Fifthly, what were his original views on imputed righteousness? Article 11 in the Thirty-Nine Articles says, ‘We are accompted righteous before God, only for the merite of our Lord’. Whitefield’s later statements about imputed righteousness would be much clearer than this, basing the imputation upon the active obedience of Christ. If all he had before him initially was Article 11, it is quite possible that Whitefield did progress slowly on this particular doctrine, until he eventually read more widely on the topic. The 1738 edition of his sermon on the new birth lacked the expression, ‘and his perfect obedience imputed to them’, when speaking about justification thus: ‘vainly think they are justified by CHRIST, or have their sins forgiven, and his perfect obedience imputed to them’.
Returning to the letter to the Querists, Whitefield does appear to concede a substantial error:
“Who vainly depend on their own righteousness, and not on the righteousness of JESUS CHRIST, imputed to, and inherent in them, as necessary for their eternal salvation.” To avoid all mistakes, I would express myself in this manner, “Who have neither CHRIST’S righteousness imputed to them, for their justification in the sight, nor holiness wrought in their souls as the consequence of that, in order to make them meet for the enjoyment of GOD.”
The offending comment was from the 1738 sermon referenced above. The problem for the Querists was that it seemed to say that the meritorious grounds of salvation was both imputed and inherent righteousness. Whitefield offers to recast it.
First, it should be noted that he does not state that he had erred previously, but only gives a new expression to the same thought.

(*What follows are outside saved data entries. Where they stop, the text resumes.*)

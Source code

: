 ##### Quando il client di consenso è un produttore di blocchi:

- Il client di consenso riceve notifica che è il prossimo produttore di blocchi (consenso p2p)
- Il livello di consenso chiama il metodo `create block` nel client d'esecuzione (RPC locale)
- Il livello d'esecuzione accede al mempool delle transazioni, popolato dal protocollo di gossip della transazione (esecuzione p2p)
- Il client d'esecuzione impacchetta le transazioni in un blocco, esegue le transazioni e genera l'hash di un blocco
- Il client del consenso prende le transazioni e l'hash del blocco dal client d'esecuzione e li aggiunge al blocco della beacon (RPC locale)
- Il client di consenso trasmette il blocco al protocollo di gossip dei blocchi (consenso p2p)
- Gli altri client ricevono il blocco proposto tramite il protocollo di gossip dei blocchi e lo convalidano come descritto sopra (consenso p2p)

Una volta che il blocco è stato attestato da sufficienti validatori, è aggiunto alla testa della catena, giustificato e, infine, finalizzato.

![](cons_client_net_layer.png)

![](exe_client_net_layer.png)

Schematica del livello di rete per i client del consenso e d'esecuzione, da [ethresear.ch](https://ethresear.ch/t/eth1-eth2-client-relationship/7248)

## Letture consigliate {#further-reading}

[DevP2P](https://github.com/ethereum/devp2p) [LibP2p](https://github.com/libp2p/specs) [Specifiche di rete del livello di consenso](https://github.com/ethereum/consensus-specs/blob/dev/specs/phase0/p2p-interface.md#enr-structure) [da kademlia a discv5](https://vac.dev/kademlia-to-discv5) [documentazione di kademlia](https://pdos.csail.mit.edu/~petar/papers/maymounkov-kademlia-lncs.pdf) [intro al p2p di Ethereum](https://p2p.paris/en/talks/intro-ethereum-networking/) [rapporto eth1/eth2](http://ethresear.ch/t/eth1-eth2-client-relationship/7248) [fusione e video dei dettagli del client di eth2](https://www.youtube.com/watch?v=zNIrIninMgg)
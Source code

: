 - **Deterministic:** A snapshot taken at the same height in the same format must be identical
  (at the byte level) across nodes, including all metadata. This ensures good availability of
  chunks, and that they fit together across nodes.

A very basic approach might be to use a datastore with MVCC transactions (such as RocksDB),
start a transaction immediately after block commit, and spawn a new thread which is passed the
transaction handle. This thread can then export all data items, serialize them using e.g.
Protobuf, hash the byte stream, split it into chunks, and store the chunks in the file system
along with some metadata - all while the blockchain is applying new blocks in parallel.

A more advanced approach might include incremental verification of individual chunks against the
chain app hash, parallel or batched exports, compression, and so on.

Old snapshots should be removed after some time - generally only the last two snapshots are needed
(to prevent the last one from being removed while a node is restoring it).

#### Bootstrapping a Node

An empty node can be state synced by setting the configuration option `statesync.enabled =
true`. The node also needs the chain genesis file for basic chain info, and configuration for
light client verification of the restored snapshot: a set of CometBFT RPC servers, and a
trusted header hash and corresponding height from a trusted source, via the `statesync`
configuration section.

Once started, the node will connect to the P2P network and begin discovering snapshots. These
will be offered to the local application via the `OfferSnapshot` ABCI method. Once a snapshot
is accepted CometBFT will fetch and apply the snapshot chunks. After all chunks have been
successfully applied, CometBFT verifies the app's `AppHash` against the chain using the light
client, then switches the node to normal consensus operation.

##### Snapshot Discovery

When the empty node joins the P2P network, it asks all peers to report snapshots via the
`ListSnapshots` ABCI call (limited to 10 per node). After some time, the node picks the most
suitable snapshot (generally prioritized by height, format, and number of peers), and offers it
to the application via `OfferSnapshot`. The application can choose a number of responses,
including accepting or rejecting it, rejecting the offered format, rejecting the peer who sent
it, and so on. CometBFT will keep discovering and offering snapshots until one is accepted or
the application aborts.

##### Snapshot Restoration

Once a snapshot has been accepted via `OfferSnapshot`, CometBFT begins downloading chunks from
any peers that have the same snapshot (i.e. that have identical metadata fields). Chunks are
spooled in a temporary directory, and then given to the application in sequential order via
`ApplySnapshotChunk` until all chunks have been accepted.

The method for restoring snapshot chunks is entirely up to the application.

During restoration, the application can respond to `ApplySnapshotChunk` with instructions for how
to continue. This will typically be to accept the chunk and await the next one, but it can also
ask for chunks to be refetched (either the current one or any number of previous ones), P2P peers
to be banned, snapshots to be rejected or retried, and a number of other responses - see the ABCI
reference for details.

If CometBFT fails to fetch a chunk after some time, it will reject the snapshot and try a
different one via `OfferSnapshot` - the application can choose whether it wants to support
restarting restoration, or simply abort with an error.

Secondly, there is nothing unorthodox about the original statement. Inherent righteousness, in the Calvinist scheme, is ‘necessary’ for salvation. Even as the revised statement says, it ‘makes them meet for the enjoyment of God.’
Thirdly, and most significantly, it demonstrates that in 1738, when the sermon was published, and probably in mid-1737, when the sermon was first preached, Whitefield was quite familiar with and accepting of the ‘imputed’ and ‘inherent’ distinction. It was important enough for him to use it in his most popular sermon.
In the same sermon, Whitefield draws a very clear distinction between justification and sanctification. He speaks of the latter as making ‘Christ’s redemption complete’, but assigns it not a forensic function but existential. Justification overcomes the ‘legal hinderence to our Happiness’, but ‘Christians would do well to consider’ that that is not the only problem. By ‘moral impurity in our Natures’, Christians are ‘incapable of enjoying Heaven’.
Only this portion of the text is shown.